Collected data
⁂
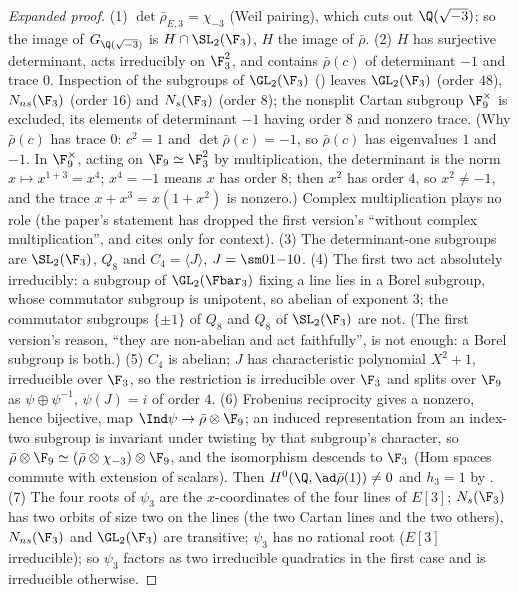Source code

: \begin{sloppypar}
\begin{proof}[Expanded proof]
(1) $\det\bar\rho_{E,3}=\chi_{-3}$ (Weil pairing), which cuts out $\Q(\sqrt{-3})$; so the image of $G_{\Q(\sqrt{-3})}$ is $H\cap\SL_2(\F_3)$, $H$ the image of $\bar\rho$. (2) $H$ has surjective
determinant, acts irreducibly on $\F_3^2$, and contains $\bar\rho(c)$ of determinant $-1$ and trace $0$. Inspection of the subgroups of $\GL_2(\F_3)$ () leaves $\GL_2(\F_3)$
(order $48$), $N_{ns}(\F_3)$ (order $16$) and $N_s(\F_3)$ (order $8$); the nonsplit Cartan subgroup $\F_9^\times$ is excluded, its elements of determinant $-1$ having order $8$ and nonzero
trace. (Why $\bar\rho(c)$ has trace $0$: $c^2=1$ and $\det\bar\rho(c)=-1$, so $\bar\rho(c)$ has eigenvalues $1$ and $-1$. In $\F_9^\times$, acting on $\F_9\simeq\F_3^2$ by multiplication, the determinant
is the norm $x\mapsto x^{1+3}=x^4$; $x^4=-1$ means $x$ has order $8$; then $x^2$ has order $4$, so $x^2\ne-1$, and the trace $x+x^3=x(1+x^2)$ is nonzero.) Complex multiplication plays no role (the paper's statement has dropped the first version's ``without complex multiplication'', and cites \cite{Zywina15} only for context).
(3) The determinant-one subgroups are $\SL_2(\F_3)$, $Q_8$ and $C_4=\langle J\rangle$, $J=\sm01{-1}0$. (4) The first two act absolutely irreducibly: a subgroup of $\GL_2(\Fbar_3)$ fixing a line lies
in a Borel subgroup, whose commutator subgroup is unipotent, so abelian of exponent $3$; the commutator subgroups $\{\pm1\}$ of $Q_8$ and $Q_8$ of $\SL_2(\F_3)$ are not. (The first
version's reason, ``they are non-abelian and act faithfully'', is not enough: a Borel subgroup is both.) (5) $C_4$ is abelian; $J$ has characteristic polynomial $X^2+1$, irreducible over $\F_3$, so the
restriction is irreducible over $\F_3$ and splits over $\F_9$ as $\psi\oplus\psi^{-1}$, $\psi(J)=i$ of order $4$. (6) Frobenius reciprocity gives a nonzero, hence bijective, map
$\Ind\psi\to\bar\rho\otimes\F_9$; an induced representation from an index-two subgroup is invariant under twisting by that subgroup's character, so $\bar\rho\otimes\F_9\simeq(\bar\rho\otimes\chi_{-3})\otimes\F_9$,
and the isomorphism descends to $\F_3$ (Hom spaces commute with extension of scalars). Then $H^0(\Q,\ad\bar\rho(1))\ne0$ and $h_3=1$ by . (7) The four roots of $\psi_3$ are the
$x$-coordinates of the four lines of $E[3]$; $N_s(\F_3)$ has two orbits of size two on the lines (the two Cartan lines and the two others), $N_{ns}(\F_3)$ and $\GL_2(\F_3)$ are transitive;
$\psi_3$ has no rational root ($E[3]$ irreducible); so $\psi_3$ factors as two irreducible quadratics in the first case and is irreducible otherwise.
\end{proof}


\end{sloppypar}

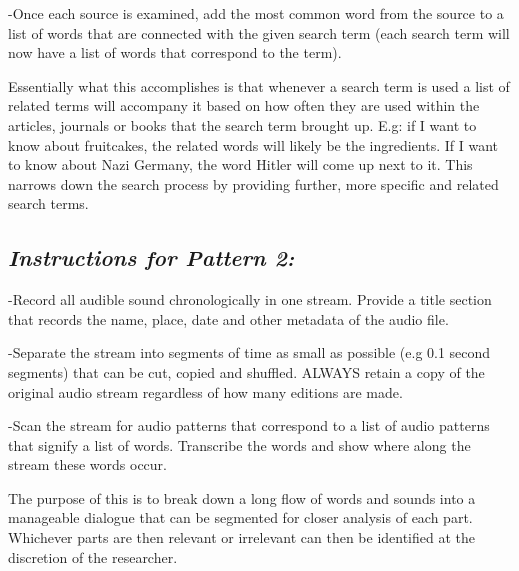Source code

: \documentclass{article}
\begin{document}
-Once each source is examined, add the most common word from the source to a list of words that are connected with the given search term (each search term will now have a list of words that correspond to the term).

Essentially what this accomplishes is that whenever a search term is used a list of related terms will accompany it based on how often they are used within the articles, journals or books that the search term brought up. E.g: if I want to know about fruitcakes, the related words will likely be the ingredients. If I want to know about Nazi Germany, the word Hitler will come up next to it. This narrows down the search process by providing further, more specific and related search terms.
\subsection*{\textit{Instructions for Pattern 2:}}
-Record all audible sound chronologically in one stream. Provide a title section that records the name, place, date and other metadata of the audio file.

-Separate the stream into segments of time as small as possible (e.g 0.1 second segments) that can be cut, copied and shuffled. ALWAYS retain a copy of the original audio stream regardless of how many editions are made.

-Scan the stream for audio patterns that correspond to a list of audio patterns that signify a list of words. Transcribe the words and show where along the stream these words occur.

The purpose of this is to break down a long flow of words and sounds into a manageable dialogue that can be segmented for closer analysis of each part. Whichever parts are then relevant or irrelevant can then be identified at the discretion of the researcher.
\end{document}
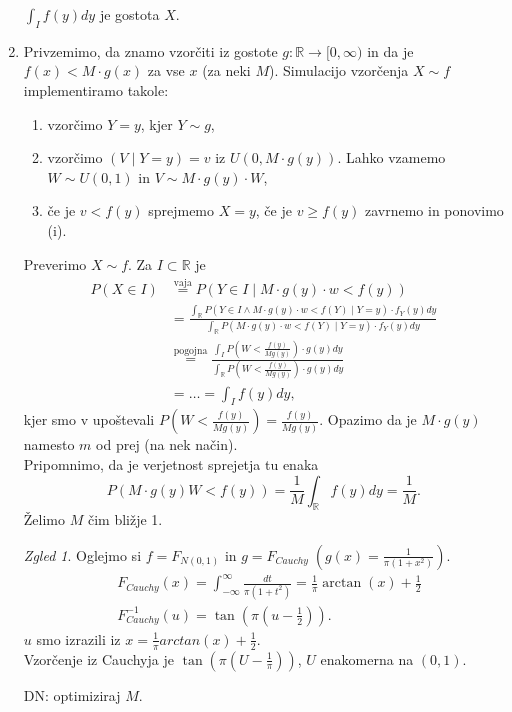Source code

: \documentclass[a4paper, 12pt]{book}
\theoremstyle{definition}
\theoremstyle{remark}
\newtheorem*{exmp}{Zgled}
\newcommand{\R}{\mathbb{R}}
\begin{document}
\begin{enumerate}[label={A/R \#\arabic{*}:}]
    $\int_I f(y) dy$ je gostota $X$.
  \item Privzemimo, da znamo vzorčiti iz gostote $g: \R \to [0,\infty)$ in da je $f(x) < M \cdot g(x)$ za vse $x$ (za neki $M$).
    Simulacijo vzorčenja $X \sim f$ implementiramo takole:
    \begin{enumerate}[label=(\roman*)]
      \item vzorčimo $Y=y$, kjer $Y \sim g$,
      \item vzorčimo $(V \mid Y=y) = v$ iz $U(0,M \cdot g(y))$.
        Lahko vzamemo $W \sim U(0,1)$ in $V \sim M \cdot g(y) \cdot W$,
      \item če je $v < f(y)$ sprejmemo $X=y$, če je $v \geq f(y)$ zavrnemo in ponovimo (i).
    \end{enumerate}
    Preverimo $X \sim f$. Za $I \subset \R$ je
    \begin{align*}
      P(X \in I) &\stackrel{\text{vaja}}{=} P(Y \in I \mid M \cdot g(y) \cdot w < f(y)) \\
      &= \frac{\int_{\R} P(Y \in I \land M \cdot g(y) \cdot w < f(Y) \mid Y=y) \cdot f_Y(y) dy}
        {\int_{\R} P(M \cdot g(y) \cdot w < f(Y) \mid Y=y) \cdot f_Y(y) dy} \\
      &\stackrel{\text{pogojna}}{=} \frac{\int_{I} P(W < \frac{f(y)}{Mg(y)}) \cdot g(y) dy}
        {\int_{\R} P(W < \frac{f(y)}{Mg(y)}) \cdot g(y) dy} \\
      &= \dots = \int_I f(y) dy,
    \end{align*}
    kjer smo v upoštevali $P(W < \frac{f(y)}{Mg(y)}) = \frac{f(y)}{Mg(y)}$.
    Opazimo da je $M \cdot g(y)$ namesto $m$ od prej (na nek način). \\
    Pripomnimo, da je verjetnost sprejetja tu enaka
    \begin{equation*}
      P(M \cdot g(y) W < f(y)) = \frac{1}{M} \int_{\R} f(y) dy = \frac{1}{M}.
    \end{equation*}
    Želimo $M$ čim bližje 1.
    \begin{exmp}
      Oglejmo si $f = F_{N(0,1)}$ in $g = F_{Cauchy} \; \left(g(x) = \frac{1}{\pi(1+x^2)}\right)$.
      \begin{align*}
        &F_{Cauchy}(x) = \int_{-\infty}^{\infty} \frac{dt}{\pi(1+t^2)} = \frac{1}{\pi} \arctan(x) + \frac{1}{2} \\
        &F_{Cauchy}^{-1}(u) = \tan(\pi\left(u-\frac{1}{2}\right)).
      \end{align*}
      $u$ smo izrazili iz $x = \frac{1}{\pi} arctan(x) + \frac{1}{2}$. \\
      Vzorčenje iz Cauchyja je $\tan(\pi(U-\frac{1}{\pi}))$, $U$ enakomerna na $(0,1)$.
    \end{exmp}
    DN: optimiziraj $M$. %
\end{enumerate}



%
%



\end{document}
⁂
### WORK TO BE COMPLETED:
Transcribe all of the records above character for character. Exclude the pictures.

### FINISHED TASK:
Source code

: \begin{sloppypar}
\begin{proof}[Expanded proof]
(1) $\det\bar\rho_{E,3}=\chi_{-3}$ (Weil pairing), which cuts out $\Q(\sqrt{-3})$; so the image of $G_{\Q(\sqrt{-3})}$ is $H\cap\SL_2(\F_3)$, $H$ the image of $\bar\rho$. (2) $H$ has surjective
determinant, acts irreducibly on $\F_3^2$, and contains $\bar\rho(c)$ of determinant $-1$ and trace $0$. Inspection of the subgroups of $\GL_2(\F_3)$ () leaves $\GL_2(\F_3)$
(order $48$), $N_{ns}(\F_3)$ (order $16$) and $N_s(\F_3)$ (order $8$); the nonsplit Cartan subgroup $\F_9^\times$ is excluded, its elements of determinant $-1$ having order $8$ and nonzero
trace. (Why $\bar\rho(c)$ has trace $0$: $c^2=1$ and $\det\bar\rho(c)=-1$, so $\bar\rho(c)$ has eigenvalues $1$ and $-1$. In $\F_9^\times$, acting on $\F_9\simeq\F_3^2$ by multiplication, the determinant
is the norm $x\mapsto x^{1+3}=x^4$; $x^4=-1$ means $x$ has order $8$; then $x^2$ has order $4$, so $x^2\ne-1$, and the trace $x+x^3=x(1+x^2)$ is nonzero.) Complex multiplication plays no role (the paper's statement has dropped the first version's ``without complex multiplication'', and cites \cite{Zywina15} only for context).
(3) The determinant-one subgroups are $\SL_2(\F_3)$, $Q_8$ and $C_4=\langle J\rangle$, $J=\sm01{-1}0$. (4) The first two act absolutely irreducibly: a subgroup of $\GL_2(\Fbar_3)$ fixing a line lies
in a Borel subgroup, whose commutator subgroup is unipotent, so abelian of exponent $3$; the commutator subgroups $\{\pm1\}$ of $Q_8$ and $Q_8$ of $\SL_2(\F_3)$ are not. (The first
version's reason, ``they are non-abelian and act faithfully'', is not enough: a Borel subgroup is both.) (5) $C_4$ is abelian; $J$ has characteristic polynomial $X^2+1$, irreducible over $\F_3$, so the
restriction is irreducible over $\F_3$ and splits over $\F_9$ as $\psi\oplus\psi^{-1}$, $\psi(J)=i$ of order $4$. (6) Frobenius reciprocity gives a nonzero, hence bijective, map
$\Ind\psi\to\bar\rho\otimes\F_9$; an induced representation from an index-two subgroup is invariant under twisting by that subgroup's character, so $\bar\rho\otimes\F_9\simeq(\bar\rho\otimes\chi_{-3})\otimes\F_9$,
and the isomorphism descends to $\F_3$ (Hom spaces commute with extension of scalars). Then $H^0(\Q,\ad\bar\rho(1))\ne0$ and $h_3=1$ by . (7) The four roots of $\psi_3$ are the
$x$-coordinates of the four lines of $E[3]$; $N_s(\F_3)$ has two orbits of size two on the lines (the two Cartan lines and the two others), $N_{ns}(\F_3)$ and $\GL_2(\F_3)$ are transitive;
$\psi_3$ has no rational root ($E[3]$ irreducible); so $\psi_3$ factors as two irreducible quadratics in the first case and is irreducible otherwise.
\end{proof}


\end{sloppypar}

Source code

: \documentclass{article}
\begin{document}
-Once each source is examined, add the most common word from the source to a list of words that are connected with the given search term (each search term will now have a list of words that correspond to the term).

Essentially what this accomplishes is that whenever a search term is used a list of related terms will accompany it based on how often they are used within the articles, journals or books that the search term brought up. E.g: if I want to know about fruitcakes, the related words will likely be the ingredients. If I want to know about Nazi Germany, the word Hitler will come up next to it. This narrows down the search process by providing further, more specific and related search terms.
\subsection*{\textit{Instructions for Pattern 2:}}
-Record all audible sound chronologically in one stream. Provide a title section that records the name, place, date and other metadata of the audio file.

-Separate the stream into segments of time as small as possible (e.g 0.1 second segments) that can be cut, copied and shuffled. ALWAYS retain a copy of the original audio stream regardless of how many editions are made.

-Scan the stream for audio patterns that correspond to a list of audio patterns that signify a list of words. Transcribe the words and show where along the stream these words occur.

The purpose of this is to break down a long flow of words and sounds into a manageable dialogue that can be segmented for closer analysis of each part. Whichever parts are then relevant or irrelevant can then be identified at the discretion of the researcher.
\end{document}
Source code

: \documentclass[a4paper, 12pt]{book}
\theoremstyle{definition}
\theoremstyle{remark}
\newtheorem*{exmp}{Zgled}
\newcommand{\R}{\mathbb{R}}
\begin{document}
\begin{enumerate}[label={A/R \#\arabic{*}:}]
    $\int_I f(y) dy$ je gostota $X$.
  \item Privzemimo, da znamo vzorčiti iz gostote $g: \R \to [0,\infty)$ in da je $f(x) < M \cdot g(x)$ za vse $x$ (za neki $M$).
    Simulacijo vzorčenja $X \sim f$ implementiramo takole:
    \begin{enumerate}[label=(\roman*)]
      \item vzorčimo $Y=y$, kjer $Y \sim g$,
      \item vzorčimo $(V \mid Y=y) = v$ iz $U(0,M \cdot g(y))$.
        Lahko vzamemo $W \sim U(0,1)$ in $V \sim M \cdot g(y) \cdot W$,
      \item če je $v < f(y)$ sprejmemo $X=y$, če je $v \geq f(y)$ zavrnemo in ponovimo (i).
    \end{enumerate}
    Preverimo $X \sim f$. Za $I \subset \R$ je
    \begin{align*}
      P(X \in I) &\stackrel{\text{vaja}}{=} P(Y \in I \mid M \cdot g(y) \cdot w < f(y)) \\
      &= \frac{\int_{\R} P(Y \in I \land M \cdot g(y) \cdot w < f(Y) \mid Y=y) \cdot f_Y(y) dy}
        {\int_{\R} P(M \cdot g(y) \cdot w < f(Y) \mid Y=y) \cdot f_Y(y) dy} \\
      &\stackrel{\text{pogojna}}{=} \frac{\int_{I} P(W < \frac{f(y)}{Mg(y)}) \cdot g(y) dy}
        {\int_{\R} P(W < \frac{f(y)}{Mg(y)}) \cdot g(y) dy} \\
      &= \dots = \int_I f(y) dy,
    \end{align*}
    kjer smo v upoštevali $P(W < \frac{f(y)}{Mg(y)}) = \frac{f(y)}{Mg(y)}$.
    Opazimo da je $M \cdot g(y)$ namesto $m$ od prej (na nek način). \\
    Pripomnimo, da je verjetnost sprejetja tu enaka
    \begin{equation*}
      P(M \cdot g(y) W < f(y)) = \frac{1}{M} \int_{\R} f(y) dy = \frac{1}{M}.
    \end{equation*}
    Želimo $M$ čim bližje 1.
    \begin{exmp}
      Oglejmo si $f = F_{N(0,1)}$ in $g = F_{Cauchy} \; \left(g(x) = \frac{1}{\pi(1+x^2)}\right)$.
      \begin{align*}
        &F_{Cauchy}(x) = \int_{-\infty}^{\infty} \frac{dt}{\pi(1+t^2)} = \frac{1}{\pi} \arctan(x) + \frac{1}{2} \\
        &F_{Cauchy}^{-1}(u) = \tan(\pi\left(u-\frac{1}{2}\right)).
      \end{align*}
      $u$ smo izrazili iz $x = \frac{1}{\pi} arctan(x) + \frac{1}{2}$. \\
      Vzorčenje iz Cauchyja je $\tan(\pi(U-\frac{1}{\pi}))$, $U$ enakomerna na $(0,1)$.
    \end{exmp}
    DN: optimiziraj $M$. %
\end{enumerate}



%
%



\end{document}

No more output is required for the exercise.